Thanks again for your help.
Comment 9 Stefan Richter 2006-04-02 05:01:42 UTC
> The above doesn't answer the sbp2 command errors as, when I received
> these sbp2 errors, the disk inside its proprietary enclosure and was
> working fine under WinXP.

Perhaps it was the same as in bug 1872 which is alas a widely observed problem
of sbp2. I am slowly working on it.

> Although, what I'm trying to ask is off topic, I'm just curious to
> know - What driver would I require to operate the USB disk ?

A driver for the USB host controller (e.g. ehci-hcd for USB 2.0) and the driver
for USB storage devices (usb-storage, which requires scsi_mod and other SCSI
drivers like sd_mod).

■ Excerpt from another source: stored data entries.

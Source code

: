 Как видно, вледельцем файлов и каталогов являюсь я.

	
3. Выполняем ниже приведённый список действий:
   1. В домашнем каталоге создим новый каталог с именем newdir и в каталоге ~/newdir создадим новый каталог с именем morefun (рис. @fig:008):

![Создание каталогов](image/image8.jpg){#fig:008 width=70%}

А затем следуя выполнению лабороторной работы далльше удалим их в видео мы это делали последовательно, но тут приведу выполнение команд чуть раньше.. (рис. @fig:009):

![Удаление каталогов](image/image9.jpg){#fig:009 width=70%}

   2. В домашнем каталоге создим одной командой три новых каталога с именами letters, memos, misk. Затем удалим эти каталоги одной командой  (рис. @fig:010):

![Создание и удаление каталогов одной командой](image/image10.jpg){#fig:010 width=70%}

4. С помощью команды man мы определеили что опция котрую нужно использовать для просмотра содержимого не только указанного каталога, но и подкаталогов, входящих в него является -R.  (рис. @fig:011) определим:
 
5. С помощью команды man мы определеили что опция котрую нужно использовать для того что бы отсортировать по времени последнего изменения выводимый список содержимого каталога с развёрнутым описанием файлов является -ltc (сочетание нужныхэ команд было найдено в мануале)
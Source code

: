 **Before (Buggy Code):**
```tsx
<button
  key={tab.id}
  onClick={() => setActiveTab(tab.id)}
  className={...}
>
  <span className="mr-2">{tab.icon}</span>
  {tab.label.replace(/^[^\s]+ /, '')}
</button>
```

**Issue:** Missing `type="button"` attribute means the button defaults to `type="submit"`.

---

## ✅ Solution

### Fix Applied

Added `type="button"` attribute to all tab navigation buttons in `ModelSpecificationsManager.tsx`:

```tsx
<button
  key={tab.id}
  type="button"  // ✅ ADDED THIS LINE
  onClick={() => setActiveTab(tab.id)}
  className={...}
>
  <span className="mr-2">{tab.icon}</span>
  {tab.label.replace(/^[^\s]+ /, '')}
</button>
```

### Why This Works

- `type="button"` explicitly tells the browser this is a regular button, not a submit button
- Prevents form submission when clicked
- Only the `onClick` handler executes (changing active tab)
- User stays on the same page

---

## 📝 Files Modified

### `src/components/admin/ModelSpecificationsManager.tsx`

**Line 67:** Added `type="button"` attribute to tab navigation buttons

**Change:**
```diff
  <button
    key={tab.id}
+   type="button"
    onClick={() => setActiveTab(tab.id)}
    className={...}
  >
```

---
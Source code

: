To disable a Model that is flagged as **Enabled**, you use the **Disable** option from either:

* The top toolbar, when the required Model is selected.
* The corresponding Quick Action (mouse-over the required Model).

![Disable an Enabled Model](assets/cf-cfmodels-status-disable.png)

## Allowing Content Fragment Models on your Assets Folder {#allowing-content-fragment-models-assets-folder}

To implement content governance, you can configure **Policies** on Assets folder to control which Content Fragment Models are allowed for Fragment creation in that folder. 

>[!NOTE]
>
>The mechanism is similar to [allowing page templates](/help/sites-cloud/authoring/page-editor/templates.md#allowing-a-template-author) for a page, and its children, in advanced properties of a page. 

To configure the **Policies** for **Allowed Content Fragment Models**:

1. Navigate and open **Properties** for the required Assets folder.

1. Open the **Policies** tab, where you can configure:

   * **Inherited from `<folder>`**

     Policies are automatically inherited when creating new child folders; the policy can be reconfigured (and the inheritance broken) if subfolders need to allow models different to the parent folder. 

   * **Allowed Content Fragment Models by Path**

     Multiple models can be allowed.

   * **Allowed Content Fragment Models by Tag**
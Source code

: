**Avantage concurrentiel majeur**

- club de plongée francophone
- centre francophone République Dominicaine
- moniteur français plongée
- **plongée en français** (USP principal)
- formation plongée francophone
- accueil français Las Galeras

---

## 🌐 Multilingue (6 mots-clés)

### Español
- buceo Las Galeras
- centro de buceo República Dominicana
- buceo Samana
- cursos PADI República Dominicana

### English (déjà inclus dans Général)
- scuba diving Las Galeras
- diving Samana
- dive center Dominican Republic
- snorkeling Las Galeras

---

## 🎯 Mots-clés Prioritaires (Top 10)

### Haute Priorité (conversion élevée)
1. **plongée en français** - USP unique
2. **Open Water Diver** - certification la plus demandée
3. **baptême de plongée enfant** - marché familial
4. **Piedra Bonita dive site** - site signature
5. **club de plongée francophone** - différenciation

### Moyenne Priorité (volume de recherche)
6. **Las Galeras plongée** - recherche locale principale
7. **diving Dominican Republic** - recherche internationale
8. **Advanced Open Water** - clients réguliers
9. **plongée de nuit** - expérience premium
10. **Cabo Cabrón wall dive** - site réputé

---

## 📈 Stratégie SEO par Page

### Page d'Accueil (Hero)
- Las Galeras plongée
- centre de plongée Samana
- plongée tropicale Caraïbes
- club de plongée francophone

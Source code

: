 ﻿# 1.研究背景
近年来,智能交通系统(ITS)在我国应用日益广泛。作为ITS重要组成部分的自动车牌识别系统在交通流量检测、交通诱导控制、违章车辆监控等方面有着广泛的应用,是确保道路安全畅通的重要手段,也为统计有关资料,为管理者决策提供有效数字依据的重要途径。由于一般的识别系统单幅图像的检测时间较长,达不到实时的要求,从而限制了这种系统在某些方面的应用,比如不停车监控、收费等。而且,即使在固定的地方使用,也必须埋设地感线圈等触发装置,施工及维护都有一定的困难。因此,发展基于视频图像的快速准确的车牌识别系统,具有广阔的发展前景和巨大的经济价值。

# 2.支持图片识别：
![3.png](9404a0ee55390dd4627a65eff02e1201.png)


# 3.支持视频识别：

Similar to SBP-2 for FireWire, there is only one protocol
for storage devices on USB which is why these devices can be used with built-in
drivers of all PC OSs. However there are many different flavors of buggy
implementations of USB storage devices. Therefore Linux' drivers contain an
impressive range of device-specific workarounds. But it is a cat-and-mouse game
to get all required workarounds figured out and shipped with new Linux releases.

Comment 10 Stefan Richter 2006-04-23 10:46:20 UTC
Judging from the initial description I assume this bug being the same as bug 1872.

*** This bug has been marked as a duplicate of 1872 ***